Despite engagement in talks the Naga groups remain active on the ground. SFs arrested 147 militants in 88 incidents in 2021, adding to 117 arrested in 59 incidents in 2020. Those arrested in 2021 included 36 from NSCN-IM, 25 from NSCN-K, 16 from NSCN-KN, 16 from NSCN-K-NS, 12 from NSCN-R, seven each from the Yung Aung faction of the NSCN-Khaplang and FGN, five from NSCN-U, four each from NSCN-K2 and NNC, three each from United Liberation Front of Asom-Independent (ULFA-I), and Kuki Rrevolutionary Army (KRA), two each from NSCN and the Dimasa National Liberation Amry (DNLA), and one each from NSCN-NK, Manipur Naga People’s Front (MNPF), NNC-NA, and NNC-GDRN.
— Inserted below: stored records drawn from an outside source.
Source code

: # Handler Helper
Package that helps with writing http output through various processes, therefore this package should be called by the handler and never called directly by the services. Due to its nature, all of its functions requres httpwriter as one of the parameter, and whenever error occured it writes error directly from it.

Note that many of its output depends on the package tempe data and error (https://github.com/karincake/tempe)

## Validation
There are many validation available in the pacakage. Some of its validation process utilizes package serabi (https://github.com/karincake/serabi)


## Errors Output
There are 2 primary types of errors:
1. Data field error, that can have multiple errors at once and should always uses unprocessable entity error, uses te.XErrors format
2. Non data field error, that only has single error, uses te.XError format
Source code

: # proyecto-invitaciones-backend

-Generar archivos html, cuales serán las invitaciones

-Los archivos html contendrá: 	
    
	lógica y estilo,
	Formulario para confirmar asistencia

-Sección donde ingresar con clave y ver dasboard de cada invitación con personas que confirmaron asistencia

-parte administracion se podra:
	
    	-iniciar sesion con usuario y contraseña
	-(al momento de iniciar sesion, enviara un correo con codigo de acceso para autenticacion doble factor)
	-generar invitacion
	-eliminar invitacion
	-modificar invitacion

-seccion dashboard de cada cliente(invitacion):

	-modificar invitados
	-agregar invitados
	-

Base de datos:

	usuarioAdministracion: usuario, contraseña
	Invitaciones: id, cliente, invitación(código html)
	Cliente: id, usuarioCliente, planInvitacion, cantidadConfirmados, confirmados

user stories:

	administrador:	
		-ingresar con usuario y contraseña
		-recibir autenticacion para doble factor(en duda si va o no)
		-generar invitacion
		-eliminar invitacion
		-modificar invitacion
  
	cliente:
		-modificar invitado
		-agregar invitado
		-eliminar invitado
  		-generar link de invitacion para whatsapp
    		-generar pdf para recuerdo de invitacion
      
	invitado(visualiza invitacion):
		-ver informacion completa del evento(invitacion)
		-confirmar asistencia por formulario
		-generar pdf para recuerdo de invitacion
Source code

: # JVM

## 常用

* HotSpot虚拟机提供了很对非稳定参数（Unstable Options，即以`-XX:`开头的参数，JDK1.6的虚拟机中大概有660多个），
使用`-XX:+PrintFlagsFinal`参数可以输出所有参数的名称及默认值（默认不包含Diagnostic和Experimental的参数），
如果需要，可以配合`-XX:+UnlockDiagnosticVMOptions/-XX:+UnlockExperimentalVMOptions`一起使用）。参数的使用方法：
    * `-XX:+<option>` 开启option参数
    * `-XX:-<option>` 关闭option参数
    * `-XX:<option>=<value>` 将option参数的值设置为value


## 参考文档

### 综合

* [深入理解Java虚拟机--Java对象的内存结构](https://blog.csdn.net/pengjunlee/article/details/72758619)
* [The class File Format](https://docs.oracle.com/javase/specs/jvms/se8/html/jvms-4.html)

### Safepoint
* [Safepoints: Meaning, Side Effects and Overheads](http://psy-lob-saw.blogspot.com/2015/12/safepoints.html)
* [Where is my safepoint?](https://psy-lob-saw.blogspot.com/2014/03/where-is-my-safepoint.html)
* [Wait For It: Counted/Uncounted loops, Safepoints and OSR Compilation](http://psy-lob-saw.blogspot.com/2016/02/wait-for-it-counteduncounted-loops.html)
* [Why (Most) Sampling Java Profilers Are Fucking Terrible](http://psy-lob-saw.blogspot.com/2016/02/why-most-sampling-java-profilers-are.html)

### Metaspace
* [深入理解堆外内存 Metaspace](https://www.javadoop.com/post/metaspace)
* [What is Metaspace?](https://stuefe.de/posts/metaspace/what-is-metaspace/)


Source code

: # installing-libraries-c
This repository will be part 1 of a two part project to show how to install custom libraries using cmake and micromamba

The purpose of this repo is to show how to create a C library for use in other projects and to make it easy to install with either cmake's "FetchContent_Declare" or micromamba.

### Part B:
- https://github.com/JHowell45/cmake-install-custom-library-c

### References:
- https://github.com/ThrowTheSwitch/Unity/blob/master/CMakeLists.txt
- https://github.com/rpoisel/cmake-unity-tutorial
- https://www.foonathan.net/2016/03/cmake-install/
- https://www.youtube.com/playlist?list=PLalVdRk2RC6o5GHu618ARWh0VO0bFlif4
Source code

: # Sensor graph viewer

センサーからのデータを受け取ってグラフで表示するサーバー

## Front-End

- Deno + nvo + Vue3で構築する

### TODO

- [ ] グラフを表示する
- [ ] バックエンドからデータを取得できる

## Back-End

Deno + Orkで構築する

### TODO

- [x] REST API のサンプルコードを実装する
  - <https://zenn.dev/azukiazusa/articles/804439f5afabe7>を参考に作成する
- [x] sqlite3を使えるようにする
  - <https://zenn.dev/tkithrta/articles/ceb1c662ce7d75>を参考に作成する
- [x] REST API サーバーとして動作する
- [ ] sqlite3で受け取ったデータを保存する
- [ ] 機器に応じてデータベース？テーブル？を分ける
Ominously, a new spark was lit in 2021 on the issue of the Armed Forces (Special Powers) Act (AFSPA), after the killing of unarmed civilians by 21 Para Special Forces of Indian Army. On December 4-5, 2021, a total of 15 civilians and one trooper were killed in an operation and reprisal following the incident at a location between the Oting and Tiru villages in the Mon District. According to Police sources, the firing incident took place when a group of labourers onboard a pick-up vehicle was on its way from Tiru village. Following ‘intelligence inputs’ about NSCN-K-YA militants in the area, SFs mistakenly fired at the vehicle, taking their occupants to be militants. On December 5, another two more civilians were killed and several others injured after locals attacked an Assam Rifles camp in Mon District Headquarters. Most of the those killed were Konyaks, the largest tribe in the State. Konyaks mostly inhabit the Mon District and the bordering areas of Myanmar.
Thereafter, the Konyak Union, a civil society body representing the tribe, declared ‘non-cooperation’ with the Indian Army till its ‘charter of demands’ was met. The demands include giving justice to the Konyak youth who were killed and removal of AFSPA. The Union demanded “total restriction on Indian military force convoy and patrol” and asserted that “the Konyak shall not withdraw its non-cooperation against Indian military forces until its charter of demand is fulfilled.”
The problem of lack of ground level intelligence gathering for operations might be heightened due to such calls by influential groups.
Further, according to a January 3, 2022, report, the volatile security situation in Myanmar following the February 1, 2021 coup, there has been a redeployment of forces in Myanmar’s Naga-inhabited region by NSCN-K-YA along with other Northeast Insurgent groups [Assam-based ULFA-I and Manipur valley-based militant formations – the People’s Liberation Army (PLA), the Kangla Yawol Kanna Lup (KYKL) and the People’s Republican Party of Kangleipak (PREPAK)].
There is growing urgency to engineer convergences in the peace talks, so that an inclusive solution can be worked out. If the peace in the State falters at this juncture, uncertainties and the potential for violence can only grow.